# Best Wow/Flutter/Broken Tape Effects Plugins?



## MoeWalsaad (Jan 29, 2019)

Hi, I would like to know what are the best Wow, Flutter, Broken tape effects plugins available these days.
the more parameters and controllability, the better.

What options do we have?

Thanks in advance.


----------



## R. Soul (Jan 29, 2019)

RC-20 from XLN is great. Covers a lot of ground.

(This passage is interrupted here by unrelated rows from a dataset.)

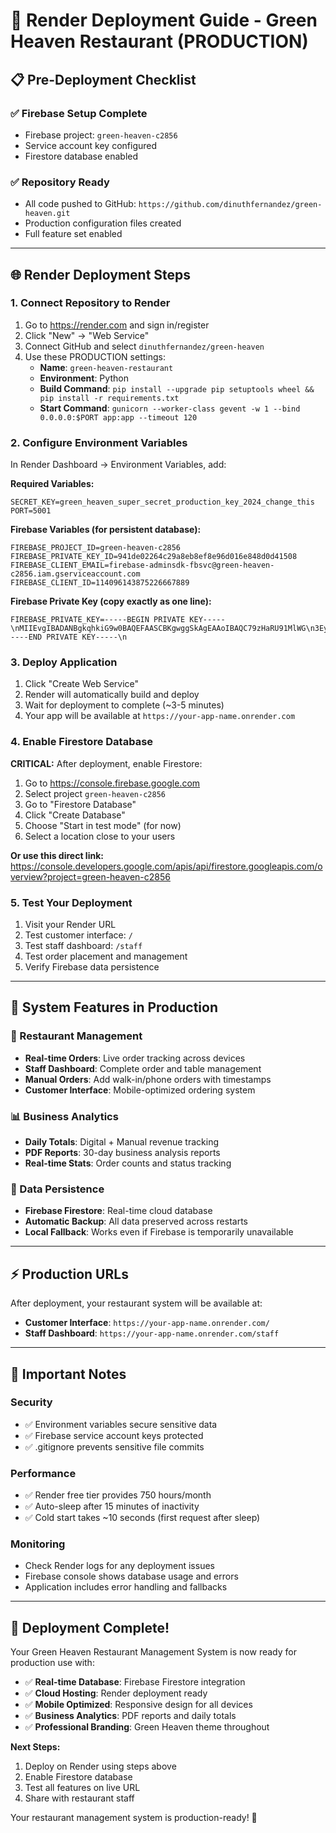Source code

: # 🚀 Render Deployment Guide - Green Heaven Restaurant (PRODUCTION)

## 📋 Pre-Deployment Checklist

### ✅ Firebase Setup Complete
- Firebase project: `green-heaven-c2856` 
- Service account key configured
- Firestore database enabled

### ✅ Repository Ready  
- All code pushed to GitHub: `https://github.com/dinuthfernandez/green-heaven.git`
- Production configuration files created
- Full feature set enabled

---

## 🌐 Render Deployment Steps

### 1. Connect Repository to Render
1. Go to https://render.com and sign in/register
2. Click "New" → "Web Service"
3. Connect GitHub and select `dinuthfernandez/green-heaven`
4. Use these PRODUCTION settings:
   - **Name**: `green-heaven-restaurant`
   - **Environment**: Python
   - **Build Command**: `pip install --upgrade pip setuptools wheel && pip install -r requirements.txt`
   - **Start Command**: `gunicorn --worker-class gevent -w 1 --bind 0.0.0.0:$PORT app:app --timeout 120`

### 2. Configure Environment Variables
In Render Dashboard → Environment Variables, add:

**Required Variables:**
```
SECRET_KEY=green_heaven_super_secret_production_key_2024_change_this
PORT=5001
```

**Firebase Variables (for persistent database):**
```
FIREBASE_PROJECT_ID=green-heaven-c2856
FIREBASE_PRIVATE_KEY_ID=941de02264c29a8eb8ef8e96d016e848d0d41508
FIREBASE_CLIENT_EMAIL=firebase-adminsdk-fbsvc@green-heaven-c2856.iam.gserviceaccount.com
FIREBASE_CLIENT_ID=114096143875226667889
```

**Firebase Private Key (copy exactly as one line):**
```
FIREBASE_PRIVATE_KEY=-----BEGIN PRIVATE KEY-----\nMIIEvgIBADANBgkqhkiG9w0BAQEFAASCBKgwggSkAgEAAoIBAQC79zHaRU91MlWG\n3EyRTeuU7ymMq6EOZ4LCIF553GsM0mc2WGGrrm3R1Vg6/2k/zWXdR1p0SkmrXV+O\nsofQ3G1rBNXnUz0ZkHRauaDsy3DmV0TzMbXFTuRGngtz4qu8CQvQqA+twoSyOKFk\nbsa0BFHGAlfnexiHbQdMVhmrmHbw7y94Zpy8TET+qfzeiZG/IEuzObcKGZiUwcYD\nwHnq+EHS0QpaLUDg+Yb0TJbEBt/8iZrQuiuSeCeCQLXjMRZauxDkuNVG2LiULRbl\nek2UY83p1oyIPh0PZ67Gq1ZxmLkVxg61vLzt7+abLJ4qbEoIEbuOq0/AoAeP1wk4\nx17JborZAgMBAAECggEABJCi46qiKaLX9c8rX+FwOrazpmCaG0vmkdLjhuehK1d/\n0LYFFzxeNLkO+PQ9InxmGfsfgAQFQoKhYIlgjleQI7sWe9U0CzpZWd7r9A99aQBO\nr4fyFde0gd+MQFuaSqLyNPZwvQpXzfrdacXdkKX4AdkkOLFVZB9nTJ9DS9bUPd+Y\n4kj8vtLAVoJGfeoxbJFk2tPQCgOZzbzsIYlUQhi/VaFs9qePn2MqdB5gFNW3stgt\nPMTRnDq4rNuRNIvfQZFeguIcmTsppCmshho0PSQVK/aU116OaSWBk3PmP4CAkpMB\n18Jc3sA8jxyM1rqRpAiBlreLZphM1Wp+hcCk1s2I4QKBgQD6qoHBvnBb5wvT/hhZ\ny6KyiDLEcl8xdgUWr/00pbXSD/TdSdtjIM7xAFKnS/qQo7NWZGmEa0uP9vF6L7ah\n2oe8KeTeV3A8oJy6Qvk1UVw3O3Xuvq/3fixEU6/LnaH4EklKOXJGYHl4yrg7bDe/\nUSi+NHLheXh82JwiUPa8QpqZ6QKBgQC/9yE4uiVrnJ0fRKXKavFwcKrz8H88Nb2t\n1HkNV7DZCLoglfcf0t+zTPjdp4MPcY/c3g03YtMNTE1I87qxpT7sPXdQ5NCoAFDn\notA8uZS1AALMSz2Np3D4wibVA9JT88TBqP7KnwJVYAKl6bP4xLwYieE8pQUqd4Ri\nIAaU7Z/jcQKBgQDv5jOdOyfJrQxy7WJcvjmN6C++Nz/H1I32MqSAuH+U9VSCXOcs\nrf+gQ5DXMC40M5e1fRBHfXCp7csaB4Qgz0bM3MN/z+tI+uZElUhwsNcyvSOXRMSg\ndw7irb03gDu9cbLW6Lfnhvl6k3lS1bVc0s3Ni+DOzjR0N9LmPNqHPq870QKBgC4A\ncdSfPwJnuHtavwQf1pXkWgM1Gbh7BGZYqV2aKwYHglr2tQ7KQNM92dF8J/sWcqwy\nBibEpuDj7Q1TYuTZPZftLt+SxbHMyZaIvLAgpNMvGnyMd0av3nGuTRH05X06yGbE\nMbKqoiuFY30Q4RD3TD/xIqmevfssQuwk0o7z1sHxAoGBAM2Fd3onRKeGTUMcN2cq\nziyyuQH3ifVaWz7ULK6a0vSZgmIPWjBvYrCpLKWpy/rJlaP1t637oDxCuqrbbZ8Z\nKfO5ZaR8RderVh5BPVJdUI18HBh3Gern3zVAlq9rX+dwQFpFQ0QtFn8hpqihSqUZ\nxf2bhm8uJka8u0ltrdF9xxIV\n-----END PRIVATE KEY-----\n
```

### 3. Deploy Application
1. Click "Create Web Service" 
2. Render will automatically build and deploy
3. Wait for deployment to complete (~3-5 minutes)
4. Your app will be available at `https://your-app-name.onrender.com`

### 4. Enable Firestore Database
**CRITICAL:** After deployment, enable Firestore:

1. Go to https://console.firebase.google.com
2. Select project `green-heaven-c2856`
3. Go to "Firestore Database"
4. Click "Create Database"
5. Choose "Start in test mode" (for now)
6. Select a location close to your users

**Or use this direct link:**
https://console.developers.google.com/apis/api/firestore.googleapis.com/overview?project=green-heaven-c2856

### 5. Test Your Deployment
1. Visit your Render URL
2. Test customer interface: `/`
3. Test staff dashboard: `/staff`
4. Test order placement and management
5. Verify Firebase data persistence

---

## 🔧 System Features in Production

### 🎯 Restaurant Management
- **Real-time Orders**: Live order tracking across devices
- **Staff Dashboard**: Complete order and table management  
- **Manual Orders**: Add walk-in/phone orders with timestamps
- **Customer Interface**: Mobile-optimized ordering system

### 📊 Business Analytics
- **Daily Totals**: Digital + Manual revenue tracking
- **PDF Reports**: 30-day business analysis reports
- **Real-time Stats**: Order counts and status tracking

### 💾 Data Persistence
- **Firebase Firestore**: Real-time cloud database
- **Automatic Backup**: All data preserved across restarts
- **Local Fallback**: Works even if Firebase is temporarily unavailable

---

## ⚡ Production URLs

After deployment, your restaurant system will be available at:
- **Customer Interface**: `https://your-app-name.onrender.com/`
- **Staff Dashboard**: `https://your-app-name.onrender.com/staff`

---

## 🚨 Important Notes

### Security
- ✅ Environment variables secure sensitive data
- ✅ Firebase service account keys protected
- ✅ .gitignore prevents sensitive file commits

### Performance
- ✅ Render free tier provides 750 hours/month
- ✅ Auto-sleep after 15 minutes of inactivity
- ✅ Cold start takes ~10 seconds (first request after sleep)

### Monitoring
- Check Render logs for any deployment issues
- Firebase console shows database usage and errors
- Application includes error handling and fallbacks

---

## 🎉 Deployment Complete!

Your Green Heaven Restaurant Management System is now ready for production use with:

- ✅ **Real-time Database**: Firebase Firestore integration
- ✅ **Cloud Hosting**: Render deployment ready
- ✅ **Mobile Optimized**: Responsive design for all devices
- ✅ **Business Analytics**: PDF reports and daily totals
- ✅ **Professional Branding**: Green Heaven theme throughout

**Next Steps:**
1. Deploy on Render using steps above
2. Enable Firestore database
3. Test all features on live URL
4. Share with restaurant staff

Your restaurant management system is production-ready! 🚀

VHS suite for Reaktor is another good one. And it's free.


----------



## Richard Wilkinson (Jan 29, 2019)

Echomelt by Psychic Modulation is great


----------



## Jeremy Gillam (Jan 29, 2019)

Waves has some cool ones, check out the Abbey Road bundle, in particular the ADT and the J37. Also maybe Kramer Master Tape from Waves and Satin from u-he.


----------



## OLB (Jan 29, 2019)

This one is quite excellent https://www.audiothing.net/effects/reels/


----------



## Dietz (Jan 29, 2019)

-> https://u-he.com/products/satin/


----------



## MoeWalsaad (Jan 29, 2019)

R. Soul said:


> RC-20 from XLN is great. Covers a lot of ground.
> 
> VHS suite for Reaktor is another good one. And it's free.


Both look great, I just tried VHS and it's doing great for a free plugin!
Thanks a lot.


----------



## MoeWalsaad (Jan 29, 2019)

Richard Wilkinson said:


> Echomelt by Psychic Modulation is great


Just watched a review, it's great, with lots of options!
Thanks a lot!


----------



## sostenuto (Jan 29, 2019)

R. Soul said:


> ********
> VHS suite for Reaktor is another good one. And it's free.



Cool one, and just Updated recently !!


----------



## Loïc D (Jan 29, 2019)

I’ve got Softube Tape and it works fine.


----------



## averystemmler (Jan 29, 2019)

I haven't tried many, but I love Satin. I use it (subtly) on every stem, but you can also crank up the wow/flutter, completely bork the bias, or distort the hell out of it if you want. There are a ton of parameters, and the manual is a bit of education in itself. There's a free demo on U-He's site.


----------



## nordicguy (Jan 29, 2019)

Lets go with two more.
https://klevgrand.se/products/dawcassette/
https://goodhertz.co/wow-ctrl


----------



## Vin (Jan 29, 2019)

Toneboosters ReelBus is fantastic and very versatile, from subtle to detuned Boards of Canada-style sounds. Also +1 on VHS if you have Reaktor.


----------